Prime Minister Narendra Modi has said the government has done what it had to with "utmost sincerity" for Air India and emphasised the need to differentiate between lack of response to one sale offer and a policy decision.
Prime Minister Narendra Modi has said the government has done what it had to with “utmost sincerity” for Air India and emphasised the need to differentiate between lack of response to one sale offer and a policy decision. The government has cleared sale of Air India and several other loss-making public sector companies but that they are yet to be sold is the “result of timing and process, Modi said.
His remarks come against the backdrop of the government’s proposal for strategic disinvestment of debt-laden Air India failing to attract any bidders. “As for Air India, the government has done what it had to with utmost sincerity.
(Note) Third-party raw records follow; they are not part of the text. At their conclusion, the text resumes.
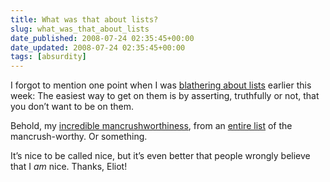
 ```yaml
---
title: What was that about lists?
slug: what_was_that_about_lists
date_published: 2008-07-24 02:35:45+00:00
date_updated: 2008-07-24 02:35:45+00:00
tags: [absurdity]
---
```

I forgot to mention one point when I was [blathering about lists](/2008/07/lists-and-being-on-them) earlier this week: The easiest way to get on them is by asserting, truthfully or not, that you don’t want to be on them.

Behold, my [incredible mancrushworthiness](https://web.archive.org/web/20080906185424/http://www.urlesque.com:80/2008/07/23/blogger-mancrush-anil-dash/), from an [entire list](https://web.archive.org/web/20080728155207/http://www.urlesque.com:80/2008/07/23/20-bloggers-on-whom-were-mancrushin/) of the mancrush-worthy. Or something.

It’s nice to be called nice, but it’s even better that people wrongly believe that I *am* nice. Thanks, Eliot!
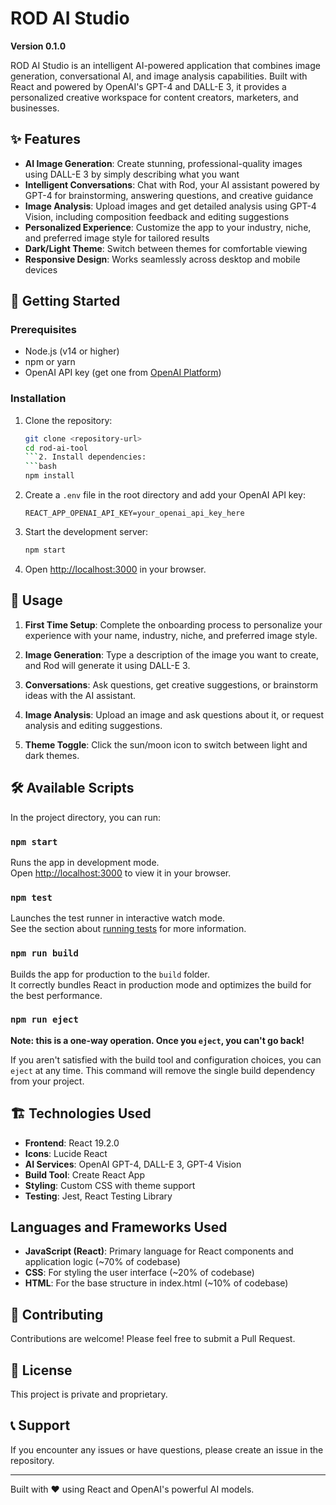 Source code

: # ROD AI Studio

**Version 0.1.0**

ROD AI Studio is an intelligent AI-powered application that combines image generation, conversational AI, and image analysis capabilities. Built with React and powered by OpenAI's GPT-4 and DALL-E 3, it provides a personalized creative workspace for content creators, marketers, and businesses.

## ✨ Features

- **AI Image Generation**: Create stunning, professional-quality images using DALL-E 3 by simply describing what you want
- **Intelligent Conversations**: Chat with Rod, your AI assistant powered by GPT-4 for brainstorming, answering questions, and creative guidance
- **Image Analysis**: Upload images and get detailed analysis using GPT-4 Vision, including composition feedback and editing suggestions
- **Personalized Experience**: Customize the app to your industry, niche, and preferred image style for tailored results
- **Dark/Light Theme**: Switch between themes for comfortable viewing
- **Responsive Design**: Works seamlessly across desktop and mobile devices

## 🚀 Getting Started

### Prerequisites

- Node.js (v14 or higher)
- npm or yarn
- OpenAI API key (get one from [OpenAI Platform](https://platform.openai.com/api-keys))

### Installation

1. Clone the repository:
   ```bash
   git clone <repository-url>
   cd rod-ai-tool
   ```2. Install dependencies:
   ```bash
   npm install
   ```

3. Create a `.env` file in the root directory and add your OpenAI API key:
   ```
   REACT_APP_OPENAI_API_KEY=your_openai_api_key_here
   ```

4. Start the development server:
   ```bash
   npm start
   ```

5. Open [http://localhost:3000](http://localhost:3000) in your browser.

## 📖 Usage

1. **First Time Setup**: Complete the onboarding process to personalize your experience with your name, industry, niche, and preferred image style.

2. **Image Generation**: Type a description of the image you want to create, and Rod will generate it using DALL-E 3.

3. **Conversations**: Ask questions, get creative suggestions, or brainstorm ideas with the AI assistant.

4. **Image Analysis**: Upload an image and ask questions about it, or request analysis and editing suggestions.

5. **Theme Toggle**: Click the sun/moon icon to switch between light and dark themes.

## 🛠️ Available Scripts

In the project directory, you can run:

### `npm start`

Runs the app in development mode.\
Open [http://localhost:3000](http://localhost:3000) to view it in your browser.

### `npm test`

Launches the test runner in interactive watch mode.\
See the section about [running tests](https://facebook.github.io/create-react-app/docs/running-tests) for more information.

### `npm run build`

Builds the app for production to the `build` folder.\
It correctly bundles React in production mode and optimizes the build for the best performance.

### `npm run eject`

**Note: this is a one-way operation. Once you `eject`, you can't go back!**

If you aren't satisfied with the build tool and configuration choices, you can `eject` at any time. This command will remove the single build dependency from your project.

## 🏗️ Technologies Used

- **Frontend**: React 19.2.0
- **Icons**: Lucide React
- **AI Services**: OpenAI GPT-4, DALL-E 3, GPT-4 Vision
- **Build Tool**: Create React App
- **Styling**: Custom CSS with theme support
- **Testing**: Jest, React Testing Library

## Languages and Frameworks Used

- **JavaScript (React)**: Primary language for React components and application logic (~70% of codebase)
- **CSS**: For styling the user interface (~20% of codebase)
- **HTML**: For the base structure in index.html (~10% of codebase)

## 🤝 Contributing

Contributions are welcome! Please feel free to submit a Pull Request.

## 📄 License

This project is private and proprietary.

## 📞 Support

If you encounter any issues or have questions, please create an issue in the repository.

---

Built with ❤️ using React and OpenAI's powerful AI models.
You have to differentiate between the lack of response to one sale offer and a policy decision,” Modi said in an interview to ‘Swarajya’ magazine.
This is also the first time that the prime minister has commented on Air India after the disinvestment proposal failed to take off in May. Responding to queries that the government does not seem too keen on privatisation, Modi also said that “at the Cabinet level, we have cleared the sale of not only Air India but several other (loss-making) public sector units”.
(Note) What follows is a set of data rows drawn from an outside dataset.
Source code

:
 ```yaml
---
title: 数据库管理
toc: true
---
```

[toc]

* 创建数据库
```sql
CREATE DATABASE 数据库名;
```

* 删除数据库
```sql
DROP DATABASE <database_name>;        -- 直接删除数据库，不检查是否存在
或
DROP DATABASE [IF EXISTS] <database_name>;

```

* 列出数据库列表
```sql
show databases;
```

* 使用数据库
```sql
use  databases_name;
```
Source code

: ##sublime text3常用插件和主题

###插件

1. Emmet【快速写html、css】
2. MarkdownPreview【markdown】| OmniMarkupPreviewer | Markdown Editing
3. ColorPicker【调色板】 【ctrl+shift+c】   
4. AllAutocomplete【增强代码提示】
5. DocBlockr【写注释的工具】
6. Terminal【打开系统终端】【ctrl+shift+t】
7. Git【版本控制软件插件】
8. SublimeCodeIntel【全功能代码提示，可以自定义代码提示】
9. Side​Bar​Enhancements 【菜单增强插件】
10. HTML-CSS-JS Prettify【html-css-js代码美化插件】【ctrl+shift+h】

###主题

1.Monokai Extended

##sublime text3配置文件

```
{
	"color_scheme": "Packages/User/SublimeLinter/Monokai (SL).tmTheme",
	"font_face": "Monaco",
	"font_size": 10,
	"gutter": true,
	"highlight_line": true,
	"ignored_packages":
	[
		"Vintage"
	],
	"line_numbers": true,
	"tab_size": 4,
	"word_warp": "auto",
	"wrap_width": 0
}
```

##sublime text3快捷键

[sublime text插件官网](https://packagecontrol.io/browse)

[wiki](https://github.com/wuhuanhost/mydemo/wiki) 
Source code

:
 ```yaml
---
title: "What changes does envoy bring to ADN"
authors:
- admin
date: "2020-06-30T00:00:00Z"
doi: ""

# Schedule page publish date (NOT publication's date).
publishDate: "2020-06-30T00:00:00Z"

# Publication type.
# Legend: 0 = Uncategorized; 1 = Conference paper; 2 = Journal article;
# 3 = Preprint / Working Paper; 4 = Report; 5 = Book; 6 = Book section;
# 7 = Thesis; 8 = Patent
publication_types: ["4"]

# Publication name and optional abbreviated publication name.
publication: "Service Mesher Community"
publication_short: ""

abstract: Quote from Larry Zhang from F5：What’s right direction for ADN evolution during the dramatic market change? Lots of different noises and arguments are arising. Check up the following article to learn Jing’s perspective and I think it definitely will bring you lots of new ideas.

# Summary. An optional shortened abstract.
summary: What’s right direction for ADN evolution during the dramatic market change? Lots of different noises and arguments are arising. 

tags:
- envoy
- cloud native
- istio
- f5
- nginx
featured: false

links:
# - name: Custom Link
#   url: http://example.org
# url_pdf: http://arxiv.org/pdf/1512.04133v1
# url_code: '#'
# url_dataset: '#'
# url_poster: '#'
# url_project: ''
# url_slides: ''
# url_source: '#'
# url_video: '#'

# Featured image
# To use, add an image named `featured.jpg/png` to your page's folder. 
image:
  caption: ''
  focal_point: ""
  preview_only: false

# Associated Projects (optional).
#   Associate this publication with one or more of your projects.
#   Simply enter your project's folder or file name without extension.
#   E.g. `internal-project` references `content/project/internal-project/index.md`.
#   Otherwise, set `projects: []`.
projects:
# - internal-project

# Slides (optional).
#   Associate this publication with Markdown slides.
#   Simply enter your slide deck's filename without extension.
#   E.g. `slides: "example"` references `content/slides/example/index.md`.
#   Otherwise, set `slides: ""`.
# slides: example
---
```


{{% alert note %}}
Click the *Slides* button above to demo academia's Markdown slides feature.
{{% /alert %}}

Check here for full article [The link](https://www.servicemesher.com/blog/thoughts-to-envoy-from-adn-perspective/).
“This itself is historical in many ways; that they are yet to be sold is the result of timing and process. We don’t want to make a sale where we will be accused of selling something for X amount when we could have got more. But the policy decisions for strategic sales have already been taken”.
Under the proposed plan, the government was to sell 76 per cent stake in Air India along with complete divestment of low-cost arm Air India Express and a 50 per cent stake in Air India SATS Airport Services Pvt Ltd — an equal joint venture with Singapore’s SATS.
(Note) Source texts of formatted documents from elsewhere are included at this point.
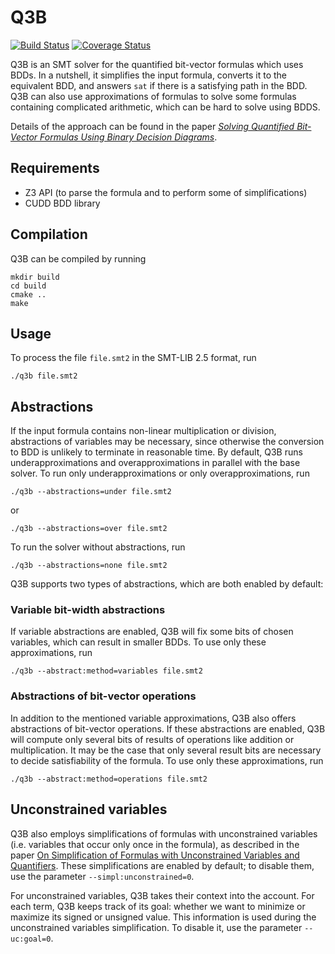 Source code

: # Q3B

[![Build Status](https://travis-ci.org/martinjonas/Q3B.svg?branch=dev)](https://travis-ci.org/martinjonas/Q3B)
[![Coverage Status](https://coveralls.io/repos/github/martinjonas/Q3B/badge.svg?branch=dev)](https://coveralls.io/github/martinjonas/Q3B?branch=dev)

Q3B is an SMT solver for the quantified bit-vector formulas which uses
BDDs. In a nutshell, it simplifies the input formula, converts it to
the equivalent BDD, and answers `sat` if there is a satisfying path in
the BDD. Q3B can also use approximations of formulas to solve some
formulas containing complicated arithmetic, which can be hard to solve
using BDDS.

Details of the approach can be found in the paper [*Solving Quantified
Bit-Vector Formulas Using Binary Decision
Diagrams*](https://link.springer.com/chapter/10.1007/978-3-319-40970-2_17).

## Requirements
* Z3 API (to parse the formula and to perform some of simplifications)
* CUDD BDD library

## Compilation
Q3B can be compiled by running

```
mkdir build
cd build
cmake ..
make
```

## Usage
To process the file `file.smt2` in the SMT-LIB 2.5 format, run

```
./q3b file.smt2
```

## Abstractions

If the input formula contains non-linear multiplication or division,
abstractions of variables may be necessary, since otherwise the
conversion to BDD is unlikely to terminate in reasonable time. By
default, Q3B runs underapproximations and overapproximations in
parallel with the base solver. To run only underapproximations or only
overapproximations, run

```
./q3b --abstractions=under file.smt2
```
or
```
./q3b --abstractions=over file.smt2
```

To run the solver without abstractions, run
```
./q3b --abstractions=none file.smt2
```

Q3B supports two types of abstractions, which are both enabled by default:

### Variable bit-width abstractions

If variable abstractions are enabled, Q3B will fix some bits of chosen
variables, which can result in smaller BDDs. To use only these
approximations, run
```
./q3b --abstract:method=variables file.smt2
```

### Abstractions of bit-vector operations

In addition to the mentioned variable approximations, Q3B also offers
abstractions of bit-vector operations. If these abstractions are
enabled, Q3B will compute only several bits of results of operations
like addition or multiplication. It may be the case that only several
result bits are necessary to decide satisfiability of the formula. To use only these
approximations, run
```
./q3b --abstract:method=operations file.smt2
```

## Unconstrained variables

Q3B also employs simplifications of formulas with unconstrained
variables (i.e. variables that occur only once in the formula), as
described in the paper [On Simplification of Formulas with
Unconstrained Variables and
Quantifiers](https://link.springer.com/chapter/10.1007/978-3-319-66263-3_23).
These simplifications are enabled by default; to disable them, use the
parameter `--simpl:unconstrained=0`.

For unconstrained variables, Q3B takes their context into the account.
For each term, Q3B keeps track of its goal: whether we want to
minimize or maximize its signed or unsigned value. This information is
used during the unconstrained variables simplification. To disable it,
use the parameter `--uc:goal=0`.

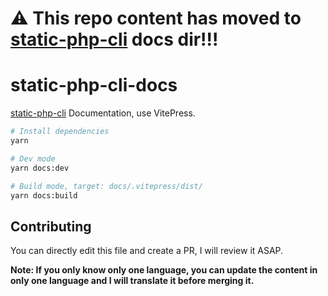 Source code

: # :warning: **This repo content has moved to [static-php-cli](https://github.com/crazywhalecc/static-php-cli) docs dir!!!**

# static-php-cli-docs
[static-php-cli](https://github.com/crazywhalecc/static-php-cli) Documentation, use VitePress.

```bash
# Install dependencies
yarn

# Dev mode
yarn docs:dev

# Build mode, target: docs/.vitepress/dist/
yarn docs:build
```

## Contributing

You can directly edit this file and create a PR, I will review it ASAP.

**Note: If you only know only one language, you can update the content in only one language and I will translate it before merging it.**
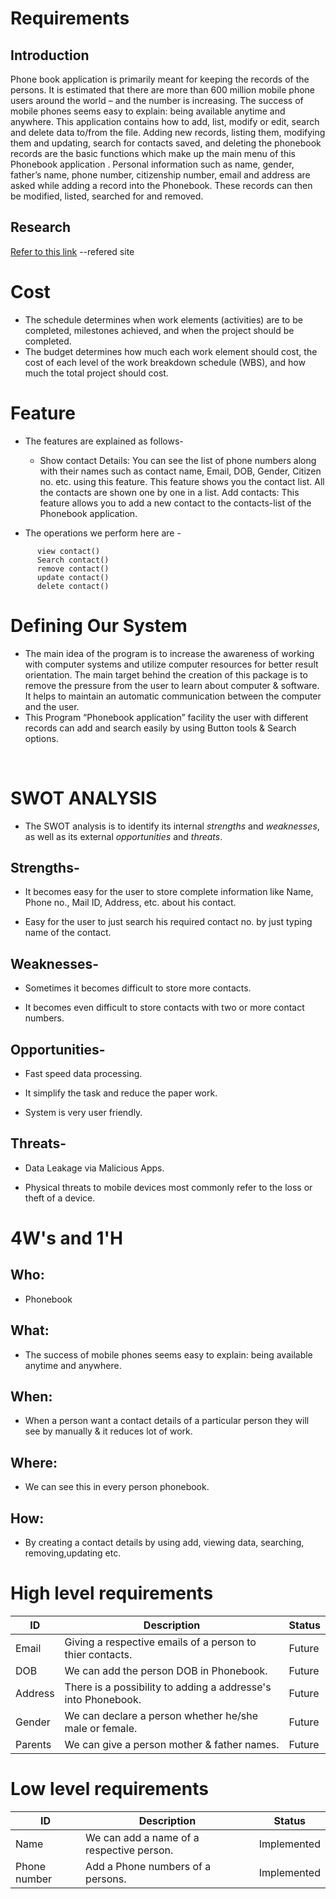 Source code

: # Requirements
## Introduction
Phone book application is primarily meant for keeping the records of the persons. It is estimated that there are more than 600 million mobile phone users around the world – and the number is increasing. The success of mobile phones seems easy to explain: being available anytime and anywhere.
This application contains how to add, list, modify or edit, search and delete data to/from the file. Adding new records, listing them, modifying them and updating, search for contacts saved, and deleting the phonebook records are the basic functions which make up the main menu of this Phonebook application .
Personal information such as name, gender, father’s name, phone number, citizenship number, email and address are asked while adding a record into the Phonebook. These records can then be modified, listed, searched for and removed.
## Research
[Refer to this link](https://1000projects.org/phonebook-application-c-project-report.html) --refered site

# Cost
* The schedule determines when work elements (activities) are to be completed, milestones achieved, and when the project should be completed. 
* The budget determines how much each work element should cost, the cost of each level of the work breakdown schedule (WBS), and how much the total project should cost.

# Feature
* The features are explained as follows-
  - Show contact Details: You can see the list of phone numbers along with their names such as contact name, Email, DOB, Gender, Citizen no. etc. using this feature. This feature shows you the contact list. All the contacts are shown one by one in a list. Add contacts: This feature allows you to add a new contact to the contacts-list of the Phonebook application.

* The operations we perform here are -
``` add contact()
      view contact()
      Search contact()
      remove contact()
      update contact()
      delete contact()
```
      
# Defining Our System
* The main idea of the program is to increase the awareness of working with computer systems and utilize computer resources for better result orientation. The main target behind the creation of this package is to remove the pressure from the user to learn about computer & software. It helps to maintain an automatic communication between the computer and the user. 
* This Program “Phonebook application” facility the user with different records can add and search easily by using Button tools & Search options. 
<br>

# SWOT ANALYSIS
 
* The SWOT analysis is to identify its internal *strengths* and *weaknesses*, as well as its external *opportunities* and *threats*.

## Strengths- 
* It becomes easy for the user to store complete information like Name, Phone no., Mail ID, Address, etc. about his contact.

* Easy for the user to just search his required contact no. by just typing name of the contact.

## Weaknesses-
* Sometimes it becomes difficult to store more contacts.

* It becomes even difficult to store contacts with two or more contact numbers.

## Opportunities-
* Fast speed data processing.

* It simplify the task and reduce the paper work.

* System is very user friendly.

## Threats-
* Data Leakage via Malicious Apps.

* Physical threats to mobile devices most commonly refer to the loss or theft of a device.

# 4W's and 1'H


## Who: 
* Phonebook

## What:
* The success of mobile phones seems easy to explain: being available anytime and anywhere.

## When:
* When a person want a contact details of a particular person they will see by manually & it reduces lot of work.

## Where:
* We can see this in every person phonebook.

## How:
* By creating a contact details by using add, viewing data, searching, removing,updating etc.


# High level requirements
| ID | Description | Status |
| -------- | -------- | -------- |
| Email | Giving a respective emails of a person to thier contacts. | Future |
| DOB | We can add the person DOB in Phonebook. | Future |
| Address | There is a possibility to adding a addresse's into Phonebook. | Future |
| Gender | We can declare a person whether he/she male or female. | Future |
| Parents | We can give a person mother & father names. | Future |

# Low level requirements
| ID | Description | Status |
| -------- | -------- | -------- |
| Name | We can add a name of a respective person. | Implemented |
| Phone number | Add a Phone numbers of a persons. | Implemented |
On June 20, the civil aviation ministry had said the government was committed to strategic disinvestment of Air India and that a plan was being prepared to run the airline efficiently.
The loss-making airline’s market share stood at 12.8 per cent in May, as per official data. At the end of March 2017, the carrier had a debt burden of around Rs 48,877 crore. Out of the total amount, Rs 17,360 crore was related to aircraft and Rs 31,517 crore pertained to working capital loans.